◆ Exercise aim: Could you copy each line of the entries that contains "Galois"?

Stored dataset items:
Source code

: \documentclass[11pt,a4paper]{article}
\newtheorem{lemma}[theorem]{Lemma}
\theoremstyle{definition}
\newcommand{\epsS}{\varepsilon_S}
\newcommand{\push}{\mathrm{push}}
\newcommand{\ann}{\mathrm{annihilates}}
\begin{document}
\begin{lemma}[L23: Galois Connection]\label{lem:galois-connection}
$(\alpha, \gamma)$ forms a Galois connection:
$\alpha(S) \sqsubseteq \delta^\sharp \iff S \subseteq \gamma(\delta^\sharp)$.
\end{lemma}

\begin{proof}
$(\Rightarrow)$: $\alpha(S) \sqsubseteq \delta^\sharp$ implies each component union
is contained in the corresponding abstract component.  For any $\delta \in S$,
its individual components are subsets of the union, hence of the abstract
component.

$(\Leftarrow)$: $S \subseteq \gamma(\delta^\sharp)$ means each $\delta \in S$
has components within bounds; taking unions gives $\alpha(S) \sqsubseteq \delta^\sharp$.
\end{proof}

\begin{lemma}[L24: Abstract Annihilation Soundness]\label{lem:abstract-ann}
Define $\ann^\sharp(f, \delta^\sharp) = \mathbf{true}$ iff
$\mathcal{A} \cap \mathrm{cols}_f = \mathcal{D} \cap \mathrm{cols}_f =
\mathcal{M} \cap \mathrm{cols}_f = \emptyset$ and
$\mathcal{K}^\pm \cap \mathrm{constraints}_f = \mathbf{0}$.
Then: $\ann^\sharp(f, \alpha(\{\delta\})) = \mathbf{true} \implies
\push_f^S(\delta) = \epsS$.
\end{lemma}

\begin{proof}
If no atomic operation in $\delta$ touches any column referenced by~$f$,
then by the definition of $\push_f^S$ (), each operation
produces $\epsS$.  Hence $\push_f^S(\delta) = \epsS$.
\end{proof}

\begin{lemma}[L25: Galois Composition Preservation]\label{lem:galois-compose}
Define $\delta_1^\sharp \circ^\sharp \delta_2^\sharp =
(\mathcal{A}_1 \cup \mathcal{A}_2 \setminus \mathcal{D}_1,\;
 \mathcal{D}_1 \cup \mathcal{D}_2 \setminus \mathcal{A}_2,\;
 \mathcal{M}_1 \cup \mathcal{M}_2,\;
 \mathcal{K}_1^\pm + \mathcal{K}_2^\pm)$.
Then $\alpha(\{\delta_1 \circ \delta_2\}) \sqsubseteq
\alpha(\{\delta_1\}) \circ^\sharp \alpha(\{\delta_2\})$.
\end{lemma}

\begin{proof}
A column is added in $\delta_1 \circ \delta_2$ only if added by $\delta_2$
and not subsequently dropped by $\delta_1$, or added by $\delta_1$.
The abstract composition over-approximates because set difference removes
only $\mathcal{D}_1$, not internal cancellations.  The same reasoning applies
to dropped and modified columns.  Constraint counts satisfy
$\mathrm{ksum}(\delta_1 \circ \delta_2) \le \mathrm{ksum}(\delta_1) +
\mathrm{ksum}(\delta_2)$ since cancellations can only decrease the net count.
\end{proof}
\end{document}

...

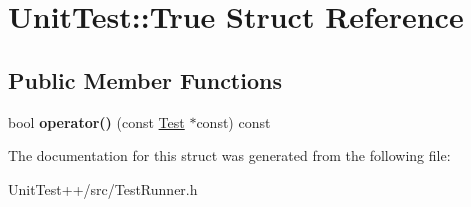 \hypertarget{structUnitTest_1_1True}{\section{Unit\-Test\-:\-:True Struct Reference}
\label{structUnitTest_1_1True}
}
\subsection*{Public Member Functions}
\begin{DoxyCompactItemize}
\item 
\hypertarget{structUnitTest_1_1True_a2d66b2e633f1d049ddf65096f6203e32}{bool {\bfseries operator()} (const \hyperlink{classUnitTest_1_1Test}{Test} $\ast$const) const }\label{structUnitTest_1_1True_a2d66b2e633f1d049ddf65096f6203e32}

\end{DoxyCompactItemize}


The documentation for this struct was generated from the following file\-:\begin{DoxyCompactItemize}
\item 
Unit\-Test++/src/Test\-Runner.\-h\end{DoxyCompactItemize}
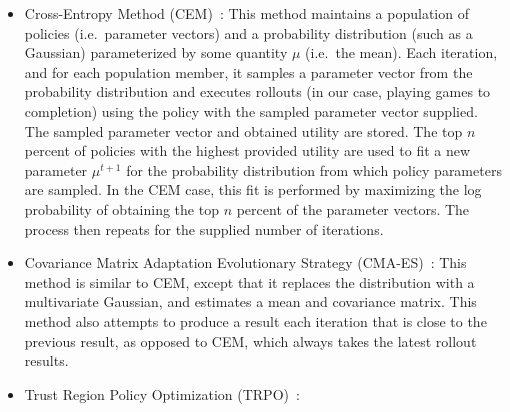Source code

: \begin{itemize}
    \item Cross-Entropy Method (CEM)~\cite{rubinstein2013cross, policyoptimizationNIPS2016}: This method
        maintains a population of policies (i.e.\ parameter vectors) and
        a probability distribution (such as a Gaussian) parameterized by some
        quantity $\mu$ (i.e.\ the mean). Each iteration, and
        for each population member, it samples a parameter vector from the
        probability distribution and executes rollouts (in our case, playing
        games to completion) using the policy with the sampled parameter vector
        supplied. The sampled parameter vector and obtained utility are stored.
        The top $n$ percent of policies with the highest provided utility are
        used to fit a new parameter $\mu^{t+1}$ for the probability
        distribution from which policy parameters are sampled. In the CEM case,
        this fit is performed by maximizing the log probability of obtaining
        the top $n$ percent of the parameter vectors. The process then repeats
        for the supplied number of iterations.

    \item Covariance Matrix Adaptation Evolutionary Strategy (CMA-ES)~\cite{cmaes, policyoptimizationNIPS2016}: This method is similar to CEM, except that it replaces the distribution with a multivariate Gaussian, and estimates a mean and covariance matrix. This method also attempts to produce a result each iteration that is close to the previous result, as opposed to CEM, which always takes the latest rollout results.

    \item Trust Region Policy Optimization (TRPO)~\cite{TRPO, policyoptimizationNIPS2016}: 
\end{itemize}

◆ Completed task:
\begin{lemma}[L23: Galois Connection]\label{lem:galois-connection}
$(\alpha, \gamma)$ forms a Galois connection:
\begin{lemma}[L25: Galois Composition Preservation]\label{lem:galois-compose}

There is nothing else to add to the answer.